I love the "voice" of God.  It is why, from the time I was a small child even till today, I have often thought that I could be perfectly happy living in a small darkened, silent space (like the cell lived in by Audrey Hepburn in "A Nun's Story") alone with my thoughts.  My family well knows that the opportunity to lie perfectly still for a moment (or hour) of non-sentience is a mini-retreat for me.  The perfect kind of spa. 

It is in these moments of total self-surrender to "the Voice" that the most remarkable insights and ideas occur.  And they don't just come and go,  leaving me with a return to silence.   They come and unite in community,  building on one another...angel upon angel...bringing new gifts to build on the one that has already been shared...morphing into even fresher, every evolving viewpoints, perspective, answers...and even more wonderfully...they result in more questions.   It is almost as if I am watching a team of angel gardeners planting, tending and harvesting a mental time-lapse garden in the space of a divine moment...or two.

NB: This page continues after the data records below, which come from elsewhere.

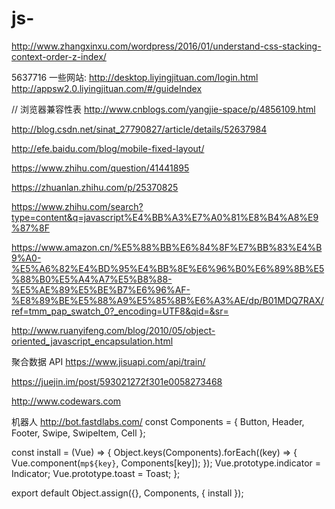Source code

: # js-
http://www.zhangxinxu.com/wordpress/2016/01/understand-css-stacking-context-order-z-index/

5637716
一些网站: http://desktop.liyingjituan.com/login.html
http://appsw2.0.liyingjituan.com/#/guideIndex

// 浏览器兼容性表
http://www.cnblogs.com/yangjie-space/p/4856109.html


http://blog.csdn.net/sinat_27790827/article/details/52637984  


http://efe.baidu.com/blog/mobile-fixed-layout/


https://www.zhihu.com/question/41441895

https://zhuanlan.zhihu.com/p/25370825

https://www.zhihu.com/search?type=content&q=javascript%E4%BB%A3%E7%A0%81%E8%B4%A8%E9%87%8F

https://www.amazon.cn/%E5%88%BB%E6%84%8F%E7%BB%83%E4%B9%A0-%E5%A6%82%E4%BD%95%E4%BB%8E%E6%96%B0%E6%89%8B%E5%88%B0%E5%A4%A7%E5%B8%88-%E5%AE%89%E5%BE%B7%E6%96%AF-%E8%89%BE%E5%88%A9%E5%85%8B%E6%A3%AE/dp/B01MDQ7RAX/ref=tmm_pap_swatch_0?_encoding=UTF8&qid=&sr=

http://www.ruanyifeng.com/blog/2010/05/object-oriented_javascript_encapsulation.html


聚合数据 API
https://www.jisuapi.com/api/train/

https://juejin.im/post/593021272f301e0058273468


http://www.codewars.com

机器人
http://bot.fastdlabs.com/
const Components = {
  Button,
  Header,
  Footer,
  Swipe,
  SwipeItem,
  Cell
};

const install = (Vue) => {
  Object.keys(Components).forEach((key) => {
    Vue.component(`mp${key}`, Components[key]);
  });
  Vue.prototype.indicator = Indicator;
  Vue.prototype.toast = Toast;
};

export default Object.assign({}, Components, { install });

My drive home was filled with "the Voice" waking me to "new and glorified views" of Her place in my heart, His presence in the desires of those I love, Their Father-Mother parenting in the lives of children of all ages...everywhere.  

Enjoy JT's video of "
Sweet Baby James" a lullaby he sings and tells the story of writing one night as he drove from New England to North Carolina to meet his namesake nephew.  I think he must have been surrounded by a host of angels that night, don't you?  And thankfully, we've all enjoyed the blessing of the garden-song he harvested for over 40 years now.  I'm not thinking he was just driving along, chilling, and listening to the radio that night...he gave space to "the Voice" and what he heard was divine.